The main drawback of this technology, however, was its limited ability to display images. The poster advertising "free grants of 160 acres" in Manitoba is done in letterpress. It is handsomely printed in two colours (red and blue), and is even able to show us Canada's place in the world on a map. But its visual appeal is limited: everything is printed in simple lines or letters.

Broadside with map showing travel routes to Canada, and a crest flanked by the letters V and R. Text in red and blue

Source

Figure 1
Colour poster of three prairie scenes: a wheat field, horse drawn wagon and a farm house. Title at top

Source

Figure 2

Figure 1: Advertisement for land grants in Manitoba, the Northwest Territories, Alberta and Saskatchewan, March 1, 1892

Figure 2: Advertisement for land grants in western Canada, ca. 1890 - 1920


Let's now compare it to a full-colour poster that serves the same purpose, recruiting new immigrants to Canada's West, but promising a "New Eldorado," or mythical city of gold.

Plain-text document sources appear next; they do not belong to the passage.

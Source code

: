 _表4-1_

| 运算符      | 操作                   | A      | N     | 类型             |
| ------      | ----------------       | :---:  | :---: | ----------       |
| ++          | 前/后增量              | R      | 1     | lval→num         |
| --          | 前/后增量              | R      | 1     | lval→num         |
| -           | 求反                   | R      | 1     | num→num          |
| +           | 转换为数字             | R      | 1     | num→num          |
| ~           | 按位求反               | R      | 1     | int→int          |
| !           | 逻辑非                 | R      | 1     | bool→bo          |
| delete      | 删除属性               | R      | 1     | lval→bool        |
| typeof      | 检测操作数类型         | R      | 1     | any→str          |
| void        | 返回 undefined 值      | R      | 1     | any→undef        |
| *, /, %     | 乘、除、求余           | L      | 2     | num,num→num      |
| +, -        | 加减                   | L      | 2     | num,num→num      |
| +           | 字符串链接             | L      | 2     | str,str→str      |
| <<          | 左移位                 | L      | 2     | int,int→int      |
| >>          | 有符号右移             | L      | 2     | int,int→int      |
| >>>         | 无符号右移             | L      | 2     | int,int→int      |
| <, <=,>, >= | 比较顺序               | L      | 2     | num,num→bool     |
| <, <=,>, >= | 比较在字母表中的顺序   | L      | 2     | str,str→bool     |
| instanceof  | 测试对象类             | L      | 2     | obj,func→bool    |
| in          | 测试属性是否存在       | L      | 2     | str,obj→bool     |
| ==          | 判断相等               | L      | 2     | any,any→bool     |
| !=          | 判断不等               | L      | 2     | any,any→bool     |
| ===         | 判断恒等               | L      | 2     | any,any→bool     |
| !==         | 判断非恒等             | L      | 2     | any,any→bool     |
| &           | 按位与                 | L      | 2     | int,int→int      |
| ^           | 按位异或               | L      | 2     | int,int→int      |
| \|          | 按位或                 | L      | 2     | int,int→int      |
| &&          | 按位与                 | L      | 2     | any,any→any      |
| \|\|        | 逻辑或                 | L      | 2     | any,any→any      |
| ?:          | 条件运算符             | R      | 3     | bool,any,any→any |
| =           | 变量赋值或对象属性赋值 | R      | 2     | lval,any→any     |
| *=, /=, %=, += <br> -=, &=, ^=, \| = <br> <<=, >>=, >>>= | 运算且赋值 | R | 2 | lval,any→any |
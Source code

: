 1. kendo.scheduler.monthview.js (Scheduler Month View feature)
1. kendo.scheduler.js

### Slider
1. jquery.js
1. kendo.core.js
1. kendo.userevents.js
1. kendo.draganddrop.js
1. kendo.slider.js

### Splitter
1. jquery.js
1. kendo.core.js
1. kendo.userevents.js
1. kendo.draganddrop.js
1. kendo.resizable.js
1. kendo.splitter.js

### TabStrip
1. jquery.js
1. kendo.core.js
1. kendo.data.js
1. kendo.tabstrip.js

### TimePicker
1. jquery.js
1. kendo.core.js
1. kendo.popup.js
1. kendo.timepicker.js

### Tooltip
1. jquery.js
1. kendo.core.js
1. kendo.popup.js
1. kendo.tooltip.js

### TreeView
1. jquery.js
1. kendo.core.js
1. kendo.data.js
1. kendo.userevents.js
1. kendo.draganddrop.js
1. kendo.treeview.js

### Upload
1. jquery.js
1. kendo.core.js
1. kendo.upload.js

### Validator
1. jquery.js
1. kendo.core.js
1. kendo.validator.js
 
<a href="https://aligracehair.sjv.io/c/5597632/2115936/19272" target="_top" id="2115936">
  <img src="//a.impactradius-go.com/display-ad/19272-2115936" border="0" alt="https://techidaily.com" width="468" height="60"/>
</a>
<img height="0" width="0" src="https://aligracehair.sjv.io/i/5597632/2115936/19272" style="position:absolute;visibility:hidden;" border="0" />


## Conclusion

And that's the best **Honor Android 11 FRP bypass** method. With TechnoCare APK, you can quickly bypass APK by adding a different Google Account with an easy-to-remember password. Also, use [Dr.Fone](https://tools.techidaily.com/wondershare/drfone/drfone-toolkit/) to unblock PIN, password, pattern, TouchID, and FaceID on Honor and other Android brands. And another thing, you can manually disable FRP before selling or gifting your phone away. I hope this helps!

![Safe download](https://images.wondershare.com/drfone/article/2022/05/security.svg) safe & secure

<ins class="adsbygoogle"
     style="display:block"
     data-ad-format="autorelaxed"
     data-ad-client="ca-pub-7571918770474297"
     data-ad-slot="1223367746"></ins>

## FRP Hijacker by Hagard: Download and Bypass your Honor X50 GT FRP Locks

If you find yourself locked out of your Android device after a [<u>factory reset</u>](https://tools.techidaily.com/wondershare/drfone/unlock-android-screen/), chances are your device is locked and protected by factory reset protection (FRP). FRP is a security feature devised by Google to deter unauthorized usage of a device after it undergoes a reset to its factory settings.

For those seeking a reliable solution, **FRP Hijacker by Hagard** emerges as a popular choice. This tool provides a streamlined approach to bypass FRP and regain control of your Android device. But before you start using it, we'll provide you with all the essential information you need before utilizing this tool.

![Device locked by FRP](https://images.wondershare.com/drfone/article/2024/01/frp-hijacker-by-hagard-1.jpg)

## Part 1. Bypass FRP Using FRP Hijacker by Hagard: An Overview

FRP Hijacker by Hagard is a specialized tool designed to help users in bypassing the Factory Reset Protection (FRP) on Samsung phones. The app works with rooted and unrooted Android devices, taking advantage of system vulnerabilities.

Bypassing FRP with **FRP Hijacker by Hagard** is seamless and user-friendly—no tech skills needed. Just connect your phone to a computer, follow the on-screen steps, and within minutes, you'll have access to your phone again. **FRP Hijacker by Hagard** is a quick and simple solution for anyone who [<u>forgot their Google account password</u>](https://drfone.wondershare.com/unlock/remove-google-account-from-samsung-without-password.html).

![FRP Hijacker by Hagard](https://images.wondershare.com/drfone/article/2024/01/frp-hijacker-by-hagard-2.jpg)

Appropriately, the images and even the headline text are awash in a golden light. The ability to reproduce powerful and appealing images greatly improves the visual communication of this poster. So attractive and convincing are the pictures of Manitoba's promised lands that the texts are far shorter, because the images do much more of the work of description. The short, punchy lines of text have become more like modern advertising, designed to quickly excite our interest (sometimes even at the expense of complete disclosure or accuracy).